What is the difference between resident and non-resident taxation?
Resident taxpayers are generally subject to IIT on their worldwide income — both China-source and foreign-source — though non-domiciled residents benefit from the six-year rule that defers worldwide taxation. Non-resident taxpayers (those in China under 183 days without domicile) are taxed only on their China-source income. This distinction fundamentally affects the scope of what China taxes for a given individual.

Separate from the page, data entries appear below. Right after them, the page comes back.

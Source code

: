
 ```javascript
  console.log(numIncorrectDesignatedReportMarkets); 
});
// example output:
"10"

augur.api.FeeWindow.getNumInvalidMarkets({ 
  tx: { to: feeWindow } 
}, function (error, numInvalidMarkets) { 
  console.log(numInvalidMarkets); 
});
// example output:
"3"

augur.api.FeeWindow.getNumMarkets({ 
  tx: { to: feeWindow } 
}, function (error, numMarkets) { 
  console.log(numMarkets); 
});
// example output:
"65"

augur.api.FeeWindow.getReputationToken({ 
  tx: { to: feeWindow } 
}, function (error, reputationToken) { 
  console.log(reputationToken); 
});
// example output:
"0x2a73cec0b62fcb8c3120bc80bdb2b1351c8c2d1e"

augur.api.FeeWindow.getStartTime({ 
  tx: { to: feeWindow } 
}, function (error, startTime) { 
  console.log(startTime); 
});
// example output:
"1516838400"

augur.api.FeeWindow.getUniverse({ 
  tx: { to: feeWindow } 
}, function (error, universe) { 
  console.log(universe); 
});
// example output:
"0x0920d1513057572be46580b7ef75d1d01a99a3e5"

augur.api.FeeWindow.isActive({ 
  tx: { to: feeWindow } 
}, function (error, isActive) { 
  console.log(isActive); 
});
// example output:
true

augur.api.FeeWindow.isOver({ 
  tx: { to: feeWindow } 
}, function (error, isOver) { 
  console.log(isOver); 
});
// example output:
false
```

Residents also access the annual reconciliation, comprehensive income treatment, and (for foreigners) either the special additional deductions or tax-exempt fringe benefits. Non-residents are taxed monthly or per payment on China-source income using a different rate table, with only the RMB 5,000 monthly deduction. So residency status determines not just what income is taxed but how it’s calculated and what deductions apply.

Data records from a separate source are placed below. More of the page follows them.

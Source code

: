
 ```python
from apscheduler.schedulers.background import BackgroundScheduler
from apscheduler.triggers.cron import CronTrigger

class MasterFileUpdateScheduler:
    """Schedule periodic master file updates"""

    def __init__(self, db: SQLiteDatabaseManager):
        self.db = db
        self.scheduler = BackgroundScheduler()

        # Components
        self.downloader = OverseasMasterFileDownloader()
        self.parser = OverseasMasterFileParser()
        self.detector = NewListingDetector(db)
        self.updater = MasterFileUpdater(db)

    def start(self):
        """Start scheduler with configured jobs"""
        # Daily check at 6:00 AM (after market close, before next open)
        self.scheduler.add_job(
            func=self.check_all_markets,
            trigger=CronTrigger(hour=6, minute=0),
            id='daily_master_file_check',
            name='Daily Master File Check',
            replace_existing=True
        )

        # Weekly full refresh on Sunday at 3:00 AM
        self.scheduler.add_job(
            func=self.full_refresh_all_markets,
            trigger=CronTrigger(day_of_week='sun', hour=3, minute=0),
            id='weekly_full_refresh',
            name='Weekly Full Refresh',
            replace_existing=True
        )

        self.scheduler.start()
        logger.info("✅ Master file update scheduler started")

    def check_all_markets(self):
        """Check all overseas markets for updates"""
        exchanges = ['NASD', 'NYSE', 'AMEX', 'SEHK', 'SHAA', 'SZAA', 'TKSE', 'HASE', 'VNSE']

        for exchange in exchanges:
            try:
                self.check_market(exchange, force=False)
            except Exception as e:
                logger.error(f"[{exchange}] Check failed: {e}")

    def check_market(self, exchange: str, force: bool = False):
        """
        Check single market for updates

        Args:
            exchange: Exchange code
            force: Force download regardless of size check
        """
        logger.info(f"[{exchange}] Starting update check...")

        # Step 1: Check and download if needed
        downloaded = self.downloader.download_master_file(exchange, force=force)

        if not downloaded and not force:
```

What is the 90-day rule for short stays?
Foreigners who stay in China for no more than 90 days cumulatively in a calendar year are exempt from China IIT on income derived from China, provided that income is paid by an overseas employer and not borne by the employer’s establishment in China. This relieves short-term visitors — such as those on brief assignments, training or business trips — from China tax on their foreign-paid earnings.
The 90-day rule recognizes that very short stays shouldn’t trigger China tax on income that’s really connected to overseas employment. The key conditions are the cumulative day count and that the income is paid from abroad and not charged to a Chinese entity. For businesses sending staff to China briefly, understanding the 90-day rule helps determine whether their employees incur China tax during short assignments.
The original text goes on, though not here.